• SOURCE INFORMATION:
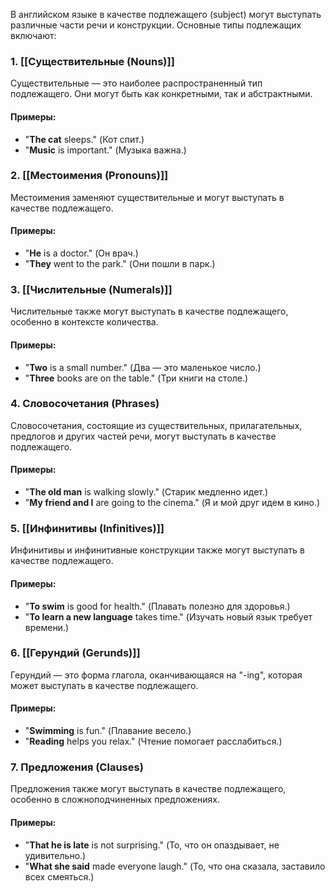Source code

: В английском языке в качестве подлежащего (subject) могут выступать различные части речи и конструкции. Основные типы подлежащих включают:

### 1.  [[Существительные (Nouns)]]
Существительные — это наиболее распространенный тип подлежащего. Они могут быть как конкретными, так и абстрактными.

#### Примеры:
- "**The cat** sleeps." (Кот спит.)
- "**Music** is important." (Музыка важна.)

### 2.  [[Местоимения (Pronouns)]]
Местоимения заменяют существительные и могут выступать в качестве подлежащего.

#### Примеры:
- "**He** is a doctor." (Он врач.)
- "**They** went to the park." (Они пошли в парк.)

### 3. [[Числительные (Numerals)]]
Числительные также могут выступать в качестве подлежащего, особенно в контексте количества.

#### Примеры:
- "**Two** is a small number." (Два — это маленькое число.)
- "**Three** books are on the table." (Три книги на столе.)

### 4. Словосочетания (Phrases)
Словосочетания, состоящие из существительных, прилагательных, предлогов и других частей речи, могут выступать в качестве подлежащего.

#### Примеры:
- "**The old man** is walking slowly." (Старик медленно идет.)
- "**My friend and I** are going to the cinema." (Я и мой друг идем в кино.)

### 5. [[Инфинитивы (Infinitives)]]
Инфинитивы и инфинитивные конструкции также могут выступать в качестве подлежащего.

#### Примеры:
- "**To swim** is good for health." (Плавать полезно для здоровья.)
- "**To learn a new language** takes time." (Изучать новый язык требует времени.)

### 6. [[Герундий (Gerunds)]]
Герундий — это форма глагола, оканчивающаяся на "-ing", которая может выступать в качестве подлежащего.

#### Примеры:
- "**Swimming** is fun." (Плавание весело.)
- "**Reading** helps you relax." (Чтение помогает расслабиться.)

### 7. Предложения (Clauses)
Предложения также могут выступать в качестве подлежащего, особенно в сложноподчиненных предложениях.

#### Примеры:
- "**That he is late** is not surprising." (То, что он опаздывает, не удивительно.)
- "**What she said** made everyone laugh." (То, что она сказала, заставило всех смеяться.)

* * *

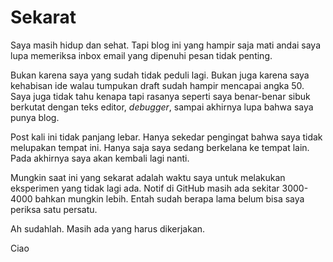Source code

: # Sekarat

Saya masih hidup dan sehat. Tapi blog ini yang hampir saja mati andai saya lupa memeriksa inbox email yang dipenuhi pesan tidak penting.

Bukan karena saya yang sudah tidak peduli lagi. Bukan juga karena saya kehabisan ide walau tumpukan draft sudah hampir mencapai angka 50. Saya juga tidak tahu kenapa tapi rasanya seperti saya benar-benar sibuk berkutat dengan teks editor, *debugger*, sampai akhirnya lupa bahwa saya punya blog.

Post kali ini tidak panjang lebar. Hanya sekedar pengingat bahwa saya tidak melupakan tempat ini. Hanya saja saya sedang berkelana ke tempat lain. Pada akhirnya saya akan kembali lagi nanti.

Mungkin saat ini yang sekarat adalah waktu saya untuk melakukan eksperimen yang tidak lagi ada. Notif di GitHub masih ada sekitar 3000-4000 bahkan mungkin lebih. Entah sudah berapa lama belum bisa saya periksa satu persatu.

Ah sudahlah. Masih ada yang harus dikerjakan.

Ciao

--

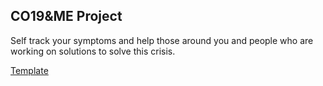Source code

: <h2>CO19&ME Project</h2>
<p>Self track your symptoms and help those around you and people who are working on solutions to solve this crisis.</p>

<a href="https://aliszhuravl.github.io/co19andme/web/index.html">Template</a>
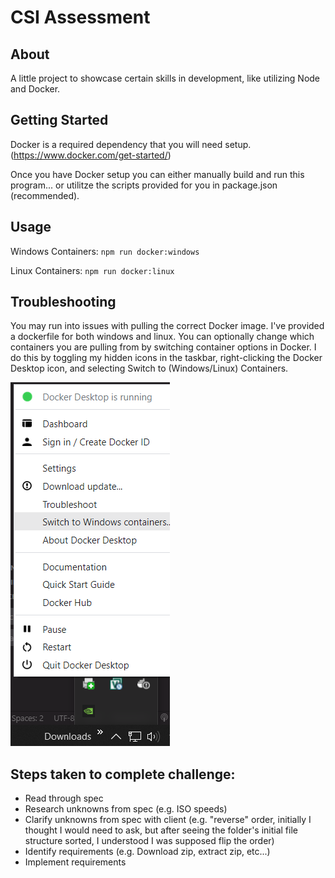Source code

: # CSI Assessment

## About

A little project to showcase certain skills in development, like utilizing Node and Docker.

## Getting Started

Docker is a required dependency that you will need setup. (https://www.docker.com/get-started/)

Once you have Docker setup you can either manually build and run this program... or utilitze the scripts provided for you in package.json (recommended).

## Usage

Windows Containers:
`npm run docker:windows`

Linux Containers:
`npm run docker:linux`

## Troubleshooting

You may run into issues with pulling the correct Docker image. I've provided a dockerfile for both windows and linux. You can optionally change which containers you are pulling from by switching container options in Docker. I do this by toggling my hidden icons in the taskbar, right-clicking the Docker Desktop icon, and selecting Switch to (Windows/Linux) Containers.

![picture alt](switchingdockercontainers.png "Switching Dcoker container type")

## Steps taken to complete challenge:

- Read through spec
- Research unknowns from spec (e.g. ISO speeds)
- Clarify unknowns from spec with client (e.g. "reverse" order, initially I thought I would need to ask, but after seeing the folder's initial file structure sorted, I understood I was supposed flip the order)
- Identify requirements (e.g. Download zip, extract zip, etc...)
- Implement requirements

• WORK TO COMPLETE:
Check each line of the data for the word "Герундий", then state only how many lines hold it.

• TASK RESULT:
2